**Your instructions**.
Please set down exactly the lines of the listing below from the line containing "- Example content with markdown formatting" through the line containing "# Bind WPF controls to a WCF data service", both lines included, leaving out all other lines.

**Available data**.
★ ★ ★ ★ ★
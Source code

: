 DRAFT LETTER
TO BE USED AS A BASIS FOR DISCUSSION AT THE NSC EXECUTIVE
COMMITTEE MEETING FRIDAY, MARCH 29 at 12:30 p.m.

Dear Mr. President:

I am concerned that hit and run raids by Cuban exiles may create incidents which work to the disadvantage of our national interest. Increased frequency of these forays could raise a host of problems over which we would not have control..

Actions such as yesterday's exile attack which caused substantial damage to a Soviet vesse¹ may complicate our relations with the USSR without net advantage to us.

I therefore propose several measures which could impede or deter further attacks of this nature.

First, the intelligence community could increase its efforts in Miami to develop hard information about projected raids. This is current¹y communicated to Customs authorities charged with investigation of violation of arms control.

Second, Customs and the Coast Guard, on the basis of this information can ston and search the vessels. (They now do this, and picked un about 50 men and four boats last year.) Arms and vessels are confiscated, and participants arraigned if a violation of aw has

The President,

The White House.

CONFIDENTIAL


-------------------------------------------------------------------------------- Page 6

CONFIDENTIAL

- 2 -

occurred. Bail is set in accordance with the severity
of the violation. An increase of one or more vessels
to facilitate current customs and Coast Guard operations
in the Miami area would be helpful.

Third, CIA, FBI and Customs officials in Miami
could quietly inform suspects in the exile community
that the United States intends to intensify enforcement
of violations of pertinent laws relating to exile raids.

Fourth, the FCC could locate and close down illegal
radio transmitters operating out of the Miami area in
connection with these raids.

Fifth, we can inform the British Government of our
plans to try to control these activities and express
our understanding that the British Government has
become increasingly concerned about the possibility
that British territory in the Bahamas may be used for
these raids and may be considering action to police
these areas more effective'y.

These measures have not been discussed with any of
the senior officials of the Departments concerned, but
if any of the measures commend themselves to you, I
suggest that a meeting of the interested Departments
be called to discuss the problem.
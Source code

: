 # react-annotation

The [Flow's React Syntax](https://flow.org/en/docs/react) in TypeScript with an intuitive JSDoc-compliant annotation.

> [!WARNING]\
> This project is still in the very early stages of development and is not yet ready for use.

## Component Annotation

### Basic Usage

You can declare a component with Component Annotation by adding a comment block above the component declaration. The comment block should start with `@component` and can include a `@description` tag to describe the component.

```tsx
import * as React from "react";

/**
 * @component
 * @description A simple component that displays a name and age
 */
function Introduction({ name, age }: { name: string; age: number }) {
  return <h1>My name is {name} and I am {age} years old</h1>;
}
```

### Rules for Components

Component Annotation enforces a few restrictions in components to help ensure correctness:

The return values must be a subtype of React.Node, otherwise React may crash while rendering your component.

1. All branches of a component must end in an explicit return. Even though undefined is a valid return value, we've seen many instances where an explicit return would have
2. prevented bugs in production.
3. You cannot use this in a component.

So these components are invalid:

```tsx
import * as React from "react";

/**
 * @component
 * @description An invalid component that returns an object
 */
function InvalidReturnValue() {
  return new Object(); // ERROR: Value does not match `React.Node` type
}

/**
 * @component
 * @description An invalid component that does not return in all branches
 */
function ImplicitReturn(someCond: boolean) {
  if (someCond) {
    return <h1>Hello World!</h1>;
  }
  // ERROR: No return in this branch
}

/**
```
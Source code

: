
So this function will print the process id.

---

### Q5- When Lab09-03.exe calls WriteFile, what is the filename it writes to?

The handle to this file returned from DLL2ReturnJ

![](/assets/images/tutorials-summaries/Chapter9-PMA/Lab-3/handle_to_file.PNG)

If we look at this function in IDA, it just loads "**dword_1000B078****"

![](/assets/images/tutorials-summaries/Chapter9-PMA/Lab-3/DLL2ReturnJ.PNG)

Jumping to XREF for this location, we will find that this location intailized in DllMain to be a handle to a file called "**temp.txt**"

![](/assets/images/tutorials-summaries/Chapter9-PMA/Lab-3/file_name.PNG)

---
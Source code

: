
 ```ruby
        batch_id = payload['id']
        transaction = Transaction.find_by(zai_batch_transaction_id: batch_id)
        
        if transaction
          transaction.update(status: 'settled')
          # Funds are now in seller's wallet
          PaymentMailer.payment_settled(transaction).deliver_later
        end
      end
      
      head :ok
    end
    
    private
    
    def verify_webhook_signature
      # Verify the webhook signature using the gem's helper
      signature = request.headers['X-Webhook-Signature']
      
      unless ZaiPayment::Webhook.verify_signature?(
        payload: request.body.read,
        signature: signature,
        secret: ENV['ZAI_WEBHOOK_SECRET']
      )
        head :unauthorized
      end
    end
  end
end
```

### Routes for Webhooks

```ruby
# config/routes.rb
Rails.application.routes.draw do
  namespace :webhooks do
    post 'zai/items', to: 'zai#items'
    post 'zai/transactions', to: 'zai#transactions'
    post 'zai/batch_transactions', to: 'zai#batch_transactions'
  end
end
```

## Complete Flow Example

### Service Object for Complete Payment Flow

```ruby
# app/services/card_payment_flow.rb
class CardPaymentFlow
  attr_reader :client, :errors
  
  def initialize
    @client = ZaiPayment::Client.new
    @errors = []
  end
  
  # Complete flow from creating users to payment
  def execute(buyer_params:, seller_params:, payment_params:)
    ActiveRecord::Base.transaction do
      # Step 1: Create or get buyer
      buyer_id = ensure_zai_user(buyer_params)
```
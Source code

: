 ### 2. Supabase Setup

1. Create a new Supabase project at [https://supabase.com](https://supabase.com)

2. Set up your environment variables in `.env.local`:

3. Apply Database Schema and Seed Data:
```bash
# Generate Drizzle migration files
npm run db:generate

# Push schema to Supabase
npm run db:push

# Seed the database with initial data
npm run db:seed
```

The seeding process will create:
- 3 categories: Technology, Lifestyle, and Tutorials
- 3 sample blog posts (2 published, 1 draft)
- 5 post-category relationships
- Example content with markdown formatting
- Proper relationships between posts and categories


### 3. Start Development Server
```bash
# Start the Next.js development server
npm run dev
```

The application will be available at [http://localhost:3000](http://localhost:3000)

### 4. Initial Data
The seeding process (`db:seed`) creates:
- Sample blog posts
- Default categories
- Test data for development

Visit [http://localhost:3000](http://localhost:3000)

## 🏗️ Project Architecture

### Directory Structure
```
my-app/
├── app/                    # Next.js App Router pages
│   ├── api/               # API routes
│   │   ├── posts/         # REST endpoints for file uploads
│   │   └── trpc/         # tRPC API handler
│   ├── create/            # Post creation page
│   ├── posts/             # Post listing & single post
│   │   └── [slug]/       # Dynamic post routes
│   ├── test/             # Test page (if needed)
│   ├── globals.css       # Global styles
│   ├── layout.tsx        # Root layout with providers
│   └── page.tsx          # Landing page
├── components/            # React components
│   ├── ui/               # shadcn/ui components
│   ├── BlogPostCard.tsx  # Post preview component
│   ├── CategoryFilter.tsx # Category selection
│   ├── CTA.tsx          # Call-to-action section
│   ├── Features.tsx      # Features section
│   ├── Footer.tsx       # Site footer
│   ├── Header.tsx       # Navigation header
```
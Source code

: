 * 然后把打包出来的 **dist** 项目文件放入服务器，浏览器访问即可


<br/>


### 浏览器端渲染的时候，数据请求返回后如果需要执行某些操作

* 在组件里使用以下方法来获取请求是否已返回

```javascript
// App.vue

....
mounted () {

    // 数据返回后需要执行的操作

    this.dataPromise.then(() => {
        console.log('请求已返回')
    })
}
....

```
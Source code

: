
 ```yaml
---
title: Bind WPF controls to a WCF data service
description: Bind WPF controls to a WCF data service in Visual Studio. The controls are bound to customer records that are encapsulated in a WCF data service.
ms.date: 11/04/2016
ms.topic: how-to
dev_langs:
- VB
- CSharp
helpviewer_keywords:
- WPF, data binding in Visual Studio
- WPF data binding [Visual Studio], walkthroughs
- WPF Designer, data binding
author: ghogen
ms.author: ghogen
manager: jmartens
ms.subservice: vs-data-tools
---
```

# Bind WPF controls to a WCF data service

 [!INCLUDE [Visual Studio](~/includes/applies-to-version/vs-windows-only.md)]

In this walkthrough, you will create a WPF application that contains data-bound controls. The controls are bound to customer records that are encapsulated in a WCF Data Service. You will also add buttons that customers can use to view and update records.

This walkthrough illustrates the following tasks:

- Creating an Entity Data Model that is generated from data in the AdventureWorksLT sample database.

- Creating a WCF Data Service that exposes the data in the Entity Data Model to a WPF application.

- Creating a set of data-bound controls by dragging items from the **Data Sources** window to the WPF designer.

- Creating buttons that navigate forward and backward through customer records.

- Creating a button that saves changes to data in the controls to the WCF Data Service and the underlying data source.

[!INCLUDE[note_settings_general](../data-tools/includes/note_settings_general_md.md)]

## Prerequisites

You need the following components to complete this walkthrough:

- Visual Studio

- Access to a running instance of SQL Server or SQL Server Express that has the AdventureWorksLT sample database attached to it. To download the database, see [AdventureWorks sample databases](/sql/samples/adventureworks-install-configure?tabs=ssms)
★ ★ ★ ★ ★
**Response below**.
- Example content with markdown formatting
- Proper relationships between posts and categories


### 3. Start Development Server
```bash
# Start the Next.js development server
npm run dev
```

The application will be available at [http://localhost:3000](http://localhost:3000)

### 4. Initial Data
The seeding process (`db:seed`) creates:
- Sample blog posts
- Default categories
- Test data for development

Visit [http://localhost:3000](http://localhost:3000)

## 🏗️ Project Architecture

### Directory Structure
```
my-app/
├── app/                    # Next.js App Router pages
│   ├── api/               # API routes
│   │   ├── posts/         # REST endpoints for file uploads
│   │   └── trpc/         # tRPC API handler
│   ├── create/            # Post creation page
│   ├── posts/             # Post listing & single post
│   │   └── [slug]/       # Dynamic post routes
│   ├── test/             # Test page (if needed)
│   ├── globals.css       # Global styles
│   ├── layout.tsx        # Root layout with providers
│   └── page.tsx          # Landing page
├── components/            # React components
│   ├── ui/               # shadcn/ui components
│   ├── BlogPostCard.tsx  # Post preview component
│   ├── CategoryFilter.tsx # Category selection
│   ├── CTA.tsx          # Call-to-action section
│   ├── Features.tsx      # Features section
│   ├── Footer.tsx       # Site footer
│   ├── Header.tsx       # Navigation header
```
Source code

: * 然后把打包出来的 **dist** 项目文件放入服务器，浏览器访问即可


<br/>


### 浏览器端渲染的时候，数据请求返回后如果需要执行某些操作

* 在组件里使用以下方法来获取请求是否已返回

```javascript
// App.vue

....
mounted () {

    // 数据返回后需要执行的操作

    this.dataPromise.then(() => {
        console.log('请求已返回')
    })
}
....

```
Source code

:
 ```yaml
---
title: Bind WPF controls to a WCF data service
description: Bind WPF controls to a WCF data service in Visual Studio. The controls are bound to customer records that are encapsulated in a WCF data service.
ms.date: 11/04/2016
ms.topic: how-to
dev_langs:
- VB
- CSharp
helpviewer_keywords:
- WPF, data binding in Visual Studio
- WPF data binding [Visual Studio], walkthroughs
- WPF Designer, data binding
author: ghogen
ms.author: ghogen
manager: jmartens
ms.subservice: vs-data-tools
---
```

# Bind WPF controls to a WCF data service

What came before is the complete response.